I can already hear my feminist friends cringing. It changes nothing. I also don’t change my own oil, add my own washer fluid, or give a rat’s toot what’s going on under the hood. For all I know, my car runs on three magical genies. Yes, I have a mechanical mind. No, I still don’t care.

Our home, like many homes in my age group, has an unspoken division of labour. If we want a proper meal, I’m probably the one to plan it and cook it. If we want something fast and easy for dinner, my husband is probably the one to call the restaurant himself to see if they deliver. It’s not always this way. But then, I assembled the living room furniture myself when I brought it home from Ikea. The fact that there are exceptions in no way changes the outcome.

I don’t know how this rule emerged or when I agreed to it. I certainly see no benefit in running at it. But I can tell you where its seeds were planted.

Back in university, I had a best friend, Francois. He was dating a girl whose name escapes me. One day when when I was visiting his dorm, his girlfriend came in and said, “Francois, my lightbulb has burned out. Can you help me?”

Now let me set the stage here a little bit. Francois was a typical male of the 90’s. French Canadian. Very sensitive. Self-identified as a feminist. Loved philosophy. Was studying communication. His girlfriend was an Amazon. No. Literally. She was a competitive athlete training for the Olympics. She had muscle on top of muscle. She could have carried sensitive new age Francois over her shoulder and snapped him like a twig. But she didn’t. Instead, she asked him to change her lightbulb.

Off went Francois with the oddest look of pure, unadulterated joy on his face. It was downright weird. I have never seen anyone so happy to change a lightbulb. He came back from her dorm room carrying the offending dead lightbulb with triumph. He was a soldier returning from war after vanquishing the invaders. He was greeted with a hero’s welcome and his girlfriend returned to her dorm satisfied that her knight in shining armour had saved her from dragons. Francois sat there preening as she left the room.
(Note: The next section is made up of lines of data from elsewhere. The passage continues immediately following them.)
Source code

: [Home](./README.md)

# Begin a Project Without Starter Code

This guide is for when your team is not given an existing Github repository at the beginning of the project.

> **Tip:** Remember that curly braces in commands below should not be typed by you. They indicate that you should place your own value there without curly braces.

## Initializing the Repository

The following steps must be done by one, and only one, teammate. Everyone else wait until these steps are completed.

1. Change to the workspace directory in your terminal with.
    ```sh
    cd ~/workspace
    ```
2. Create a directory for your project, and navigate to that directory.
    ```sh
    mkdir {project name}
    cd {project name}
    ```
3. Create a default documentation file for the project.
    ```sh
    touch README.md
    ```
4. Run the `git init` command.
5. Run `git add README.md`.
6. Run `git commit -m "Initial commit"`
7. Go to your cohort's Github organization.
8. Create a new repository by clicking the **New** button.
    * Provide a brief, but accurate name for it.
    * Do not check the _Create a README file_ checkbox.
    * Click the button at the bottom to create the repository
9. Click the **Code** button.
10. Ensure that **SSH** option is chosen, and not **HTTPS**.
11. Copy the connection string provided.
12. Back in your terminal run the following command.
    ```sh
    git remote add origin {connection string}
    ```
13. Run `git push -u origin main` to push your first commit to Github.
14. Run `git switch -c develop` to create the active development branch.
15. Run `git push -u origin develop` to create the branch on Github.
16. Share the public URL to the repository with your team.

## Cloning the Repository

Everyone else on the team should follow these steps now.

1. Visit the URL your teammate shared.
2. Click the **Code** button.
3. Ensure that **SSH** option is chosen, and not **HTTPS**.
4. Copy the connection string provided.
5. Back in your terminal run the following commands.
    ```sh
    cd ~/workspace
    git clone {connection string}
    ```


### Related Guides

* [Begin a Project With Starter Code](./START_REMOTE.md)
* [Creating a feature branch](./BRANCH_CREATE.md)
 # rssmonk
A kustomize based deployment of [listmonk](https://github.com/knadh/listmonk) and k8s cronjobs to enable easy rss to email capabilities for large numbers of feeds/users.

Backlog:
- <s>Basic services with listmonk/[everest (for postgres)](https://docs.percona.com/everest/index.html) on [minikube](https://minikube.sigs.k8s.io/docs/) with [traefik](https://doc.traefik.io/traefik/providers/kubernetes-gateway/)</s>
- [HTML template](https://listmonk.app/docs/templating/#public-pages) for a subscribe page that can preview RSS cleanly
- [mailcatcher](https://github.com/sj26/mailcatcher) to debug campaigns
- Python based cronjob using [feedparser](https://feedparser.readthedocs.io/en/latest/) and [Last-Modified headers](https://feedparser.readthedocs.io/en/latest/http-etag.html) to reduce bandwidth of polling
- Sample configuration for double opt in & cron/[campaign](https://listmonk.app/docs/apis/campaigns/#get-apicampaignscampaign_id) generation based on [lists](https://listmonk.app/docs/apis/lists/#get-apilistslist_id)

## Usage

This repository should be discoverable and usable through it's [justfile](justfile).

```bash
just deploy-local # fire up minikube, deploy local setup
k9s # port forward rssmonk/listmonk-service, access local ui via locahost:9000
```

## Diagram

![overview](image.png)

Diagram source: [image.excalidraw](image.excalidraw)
“OK,” I said. “What the heck was that about?”

“The lightbulb?’ he asked.

Yeah. The lightbulb. I was baffled. Why all this fuss over a lightbulb?

His explanation gave me food for thought that lasted the next twenty-seven years. “Feminism has taught women that you can do anything men can do. It makes us feel obsolete. Changing her lightbulb makes me feel like I contribute something to her life.”

This is one of those moments when I’m not sure if my husband reads my blog or not, but I suspect I’ll find out soon enough, because since Francois enlightened me his need to feel needed, I stopped changing lightbulbs. I can’t think of the last time I changed a lightbulb. I don’t miss it. I pushed that task off the side of my to-do list like a cat sitting on a flat surface covered with … well… anything. (You know what cats are like.) Since I don’t like touching lightbulbs, this particular issue took no convincing at all.

It’s a funny thing being a woman who does not change lightbulbs. In a world where feminism has taught me to be unafraid and to break through glass ceilings and smash through invisible walls, I have consented to a gendered division of labour at home.

And somehow, my husband thought he needed to hide the good lightbulbs.